__What the task asks__. Using the listing below, retype exactly the lines starting at the one with "The store-allele command" and ending at the one with "each chromosome (required).", and include both.

__Dataset records__.
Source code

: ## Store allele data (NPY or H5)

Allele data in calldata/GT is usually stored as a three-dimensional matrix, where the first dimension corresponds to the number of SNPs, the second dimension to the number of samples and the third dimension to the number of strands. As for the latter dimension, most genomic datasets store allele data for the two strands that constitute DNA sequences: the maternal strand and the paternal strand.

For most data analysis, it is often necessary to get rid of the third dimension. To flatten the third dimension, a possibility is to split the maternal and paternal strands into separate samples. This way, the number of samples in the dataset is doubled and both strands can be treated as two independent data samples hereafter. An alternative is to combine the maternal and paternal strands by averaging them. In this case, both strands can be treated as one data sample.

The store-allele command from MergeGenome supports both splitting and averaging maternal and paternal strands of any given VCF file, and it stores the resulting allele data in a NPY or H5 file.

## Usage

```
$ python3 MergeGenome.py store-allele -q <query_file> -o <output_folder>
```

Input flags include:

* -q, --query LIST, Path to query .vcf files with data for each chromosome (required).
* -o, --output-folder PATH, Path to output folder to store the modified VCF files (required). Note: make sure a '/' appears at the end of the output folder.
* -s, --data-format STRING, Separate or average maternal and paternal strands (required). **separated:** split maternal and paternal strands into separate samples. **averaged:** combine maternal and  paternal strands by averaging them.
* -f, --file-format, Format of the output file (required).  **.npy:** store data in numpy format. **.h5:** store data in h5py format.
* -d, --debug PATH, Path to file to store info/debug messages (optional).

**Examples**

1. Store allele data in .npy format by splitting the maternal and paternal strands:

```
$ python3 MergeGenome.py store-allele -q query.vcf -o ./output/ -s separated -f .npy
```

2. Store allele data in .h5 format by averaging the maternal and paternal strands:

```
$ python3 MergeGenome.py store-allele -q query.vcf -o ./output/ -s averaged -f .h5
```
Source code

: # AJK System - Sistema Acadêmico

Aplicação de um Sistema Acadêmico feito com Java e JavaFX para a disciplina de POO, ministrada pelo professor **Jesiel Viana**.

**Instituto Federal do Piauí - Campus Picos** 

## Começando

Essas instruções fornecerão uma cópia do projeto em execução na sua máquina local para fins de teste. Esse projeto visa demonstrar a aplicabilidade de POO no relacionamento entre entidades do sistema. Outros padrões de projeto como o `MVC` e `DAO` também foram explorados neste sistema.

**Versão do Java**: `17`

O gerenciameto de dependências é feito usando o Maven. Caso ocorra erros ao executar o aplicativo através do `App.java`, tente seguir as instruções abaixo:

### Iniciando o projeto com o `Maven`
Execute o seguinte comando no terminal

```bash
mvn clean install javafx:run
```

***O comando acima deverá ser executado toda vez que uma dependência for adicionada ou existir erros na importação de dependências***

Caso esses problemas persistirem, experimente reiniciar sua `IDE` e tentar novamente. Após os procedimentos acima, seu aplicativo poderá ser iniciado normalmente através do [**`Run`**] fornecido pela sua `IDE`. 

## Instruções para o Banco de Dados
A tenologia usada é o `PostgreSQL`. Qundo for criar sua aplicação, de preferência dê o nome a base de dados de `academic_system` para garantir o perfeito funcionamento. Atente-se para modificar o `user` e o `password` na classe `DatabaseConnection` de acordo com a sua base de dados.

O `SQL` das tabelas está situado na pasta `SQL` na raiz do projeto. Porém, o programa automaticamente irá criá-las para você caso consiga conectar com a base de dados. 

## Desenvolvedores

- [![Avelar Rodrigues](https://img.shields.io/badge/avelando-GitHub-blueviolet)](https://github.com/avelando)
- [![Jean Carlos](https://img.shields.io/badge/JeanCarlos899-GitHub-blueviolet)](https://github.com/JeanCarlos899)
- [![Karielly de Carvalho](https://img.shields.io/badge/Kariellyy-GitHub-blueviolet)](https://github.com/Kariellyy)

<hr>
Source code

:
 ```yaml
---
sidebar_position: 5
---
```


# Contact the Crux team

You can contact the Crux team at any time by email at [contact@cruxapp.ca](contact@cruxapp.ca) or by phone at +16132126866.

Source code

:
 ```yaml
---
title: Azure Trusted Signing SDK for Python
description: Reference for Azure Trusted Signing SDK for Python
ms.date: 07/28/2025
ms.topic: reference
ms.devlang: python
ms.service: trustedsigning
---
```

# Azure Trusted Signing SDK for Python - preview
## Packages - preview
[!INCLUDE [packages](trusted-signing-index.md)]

__Response area__.
The store-allele command from MergeGenome supports both splitting and averaging maternal and paternal strands of any given VCF file, and it stores the resulting allele data in a NPY or H5 file.

## Usage

```
$ python3 MergeGenome.py store-allele -q <query_file> -o <output_folder>
```

Input flags include:

* -q, --query LIST, Path to query .vcf files with data for each chromosome (required).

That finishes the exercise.